*EXCERPTED DATA:*
.....

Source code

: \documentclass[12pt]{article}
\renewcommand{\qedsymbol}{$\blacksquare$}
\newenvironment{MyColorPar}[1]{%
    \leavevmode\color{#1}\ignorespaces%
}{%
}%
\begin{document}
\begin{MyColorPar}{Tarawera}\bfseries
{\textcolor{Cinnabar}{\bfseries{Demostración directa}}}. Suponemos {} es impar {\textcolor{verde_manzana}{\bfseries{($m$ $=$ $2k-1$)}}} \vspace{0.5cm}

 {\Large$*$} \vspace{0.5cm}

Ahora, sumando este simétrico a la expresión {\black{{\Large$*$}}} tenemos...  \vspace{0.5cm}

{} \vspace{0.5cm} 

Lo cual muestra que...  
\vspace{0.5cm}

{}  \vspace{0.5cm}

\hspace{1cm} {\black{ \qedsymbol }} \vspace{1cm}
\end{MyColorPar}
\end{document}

.....

*PROBLEM:* Transcribe every record exactly.

*ANSWER TO THIS EXERCISE:*
Source code

: \documentclass[12pt]{article}
\renewcommand{\qedsymbol}{$\blacksquare$}
\newenvironment{MyColorPar}[1]{%
    \leavevmode\color{#1}\ignorespaces%
}{%
}%
\begin{document}
\begin{MyColorPar}{Tarawera}\bfseries
{\textcolor{Cinnabar}{\bfseries{Demostración directa}}}. Suponemos {} es impar {\textcolor{verde_manzana}{\bfseries{($m$ $=$ $2k-1$)}}} \vspace{0.5cm}

 {\Large$*$} \vspace{0.5cm}

Ahora, sumando este simétrico a la expresión {\black{{\Large$*$}}} tenemos...  \vspace{0.5cm}

{} \vspace{0.5cm} 

Lo cual muestra que...  
\vspace{0.5cm}

{}  \vspace{0.5cm}

\hspace{1cm} {\black{ \qedsymbol }} \vspace{1cm}
\end{MyColorPar}
\end{document}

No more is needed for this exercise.